ネドは聞いているうちに、ネットで同時配信されているから、こうも、えらぶってしゃべり続けているのかと、ムカムカと思い始めていた。ここはケネス星なのだから、それはありえない話なのだが。
しかし、まずいなあ。この状況は。
別の人物が、立って話し始めた。
前年に比べて、今回はこの事例で、これ程の経費が掛かったと、少し細かな報告がされた。
ネドは胃が痛くなってきた。
この流れでは、まずい。
サライ最高司令官の声が響いた。
「他に発言するものはいるか?」
「いないようなら、ネド中尉の意見を聞くことにしよう。ネド中尉、始めてくれるかな」
ネドは、ゆっくり立ち上がった。自信はない。
「ケネス星の皆様、いままで宇宙連邦軍へ支援をして下さり、また、現在も支援を続けていただいて、本当にありがとうございます。そして、ケネス星の皆様に多大なご負担をお掛けしてしまっていることについて、私は大変申し訳なく思っています。さて、私は、ここで、今回のこの件につきまして、自分がどう思っているのかを、そのまま皆様にお話ししたいと思っています」
ネドは、ぐるりと会議室の人々を見回した。そして、続けた。
「僕は、皆様ご承知の通り、このケネス星の狭い世界から、大きな世界へ出ることを希望して、地球の宇宙連邦軍上級士官学校へ入り、そして、宇宙連邦軍へ入隊しました。私は、宇宙艦テラに配属になりましたが、とても、この地球人中心の世界には、なじめませんでした。いや、今も、時折、地球人に対しては憤りを感じています。いえ、地球だけというわけではなく、このケネス星以外の人々は、えー、皆様も同じ想いだと思いますが、僕は、彼らは精神の発達をみない人々と言えると思っています。我々ケネスは、団体生活の中で生まれ、その中で生きて、その中で死んでいくという星人そのものが分かって、お互いに相手を大事なものとして扱うということが、生きていく基本であるとわかって、社会を作り上げています。ですが、これは、皆様ご承知の通り、残念ながら、わがケネス星だけなのです。今回の、宇宙連邦軍に対して言うなら、もし我々なら、最初から、ち密な計画を立てるでしょう。一人の死傷者も出さないために。

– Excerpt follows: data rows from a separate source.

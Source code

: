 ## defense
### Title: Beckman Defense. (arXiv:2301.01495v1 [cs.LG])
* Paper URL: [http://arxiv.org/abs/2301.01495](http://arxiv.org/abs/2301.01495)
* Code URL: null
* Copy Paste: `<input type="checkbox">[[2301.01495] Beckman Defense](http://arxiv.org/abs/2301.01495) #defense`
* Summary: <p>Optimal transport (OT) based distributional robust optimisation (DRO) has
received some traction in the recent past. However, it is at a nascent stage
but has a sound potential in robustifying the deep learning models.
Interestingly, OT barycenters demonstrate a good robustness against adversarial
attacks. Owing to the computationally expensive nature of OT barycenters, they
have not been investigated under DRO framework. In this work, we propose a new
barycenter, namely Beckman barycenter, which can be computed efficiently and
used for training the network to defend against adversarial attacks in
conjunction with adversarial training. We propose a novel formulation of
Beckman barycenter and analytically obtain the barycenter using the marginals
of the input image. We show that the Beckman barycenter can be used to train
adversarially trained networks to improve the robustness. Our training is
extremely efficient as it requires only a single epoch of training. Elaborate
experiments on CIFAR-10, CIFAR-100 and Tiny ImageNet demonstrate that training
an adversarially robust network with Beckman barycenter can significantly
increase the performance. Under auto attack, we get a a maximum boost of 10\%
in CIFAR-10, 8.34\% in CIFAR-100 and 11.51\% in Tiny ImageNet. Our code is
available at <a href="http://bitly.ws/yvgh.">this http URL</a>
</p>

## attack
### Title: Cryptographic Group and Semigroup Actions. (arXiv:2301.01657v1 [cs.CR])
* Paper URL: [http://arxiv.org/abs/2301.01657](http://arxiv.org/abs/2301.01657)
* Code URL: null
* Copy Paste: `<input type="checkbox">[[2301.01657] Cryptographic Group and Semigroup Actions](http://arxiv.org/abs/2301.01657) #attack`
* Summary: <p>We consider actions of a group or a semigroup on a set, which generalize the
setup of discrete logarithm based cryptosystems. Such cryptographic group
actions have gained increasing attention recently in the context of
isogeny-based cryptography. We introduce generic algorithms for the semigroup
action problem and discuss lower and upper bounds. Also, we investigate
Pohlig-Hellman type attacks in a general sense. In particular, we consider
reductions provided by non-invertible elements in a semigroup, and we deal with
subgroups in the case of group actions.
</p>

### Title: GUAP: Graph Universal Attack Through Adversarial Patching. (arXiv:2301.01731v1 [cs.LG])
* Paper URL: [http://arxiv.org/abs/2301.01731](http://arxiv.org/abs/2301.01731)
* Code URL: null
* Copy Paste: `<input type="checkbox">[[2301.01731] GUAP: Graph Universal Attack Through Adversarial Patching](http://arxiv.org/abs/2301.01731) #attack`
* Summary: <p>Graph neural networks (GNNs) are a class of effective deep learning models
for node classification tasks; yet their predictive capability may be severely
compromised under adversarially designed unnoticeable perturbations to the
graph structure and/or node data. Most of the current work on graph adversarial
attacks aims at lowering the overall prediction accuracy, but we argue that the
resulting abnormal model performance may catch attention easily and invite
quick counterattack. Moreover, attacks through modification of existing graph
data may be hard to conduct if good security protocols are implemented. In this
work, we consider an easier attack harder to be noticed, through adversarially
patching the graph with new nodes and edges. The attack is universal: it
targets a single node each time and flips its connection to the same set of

計画実行に、多大な時間がかかることになろうと、我々ケネス星人は、人が一番大事であることが分かっているからです。死傷者を出さないことが、一番大事であるとわかっているからです。しかし、他星、そして、宇宙連邦軍は違います。宇宙連邦軍は、毎年、任務に関わる死傷者を出しています。しかし、宇宙連邦軍幹部の方針は変わりません。ケネス星なら、現場が危険だとわかれば、現場の人間が、方針転換をします。しかし、宇宙連邦軍は、現場が危険だと思っても、その声がそのまま変更権限を持った幹部に伝わり、方針転換がすぐに行われるというシステムさえ、作られてはいないのです。それについては、ある意味、僕ら軍人は、宇宙での任務に危険が伴うことを承知で任務に就いたのだからという、軍人そのものに対する、幹部の考え方があるように思います。宇宙連邦軍側は変わりません。 変わっていきません。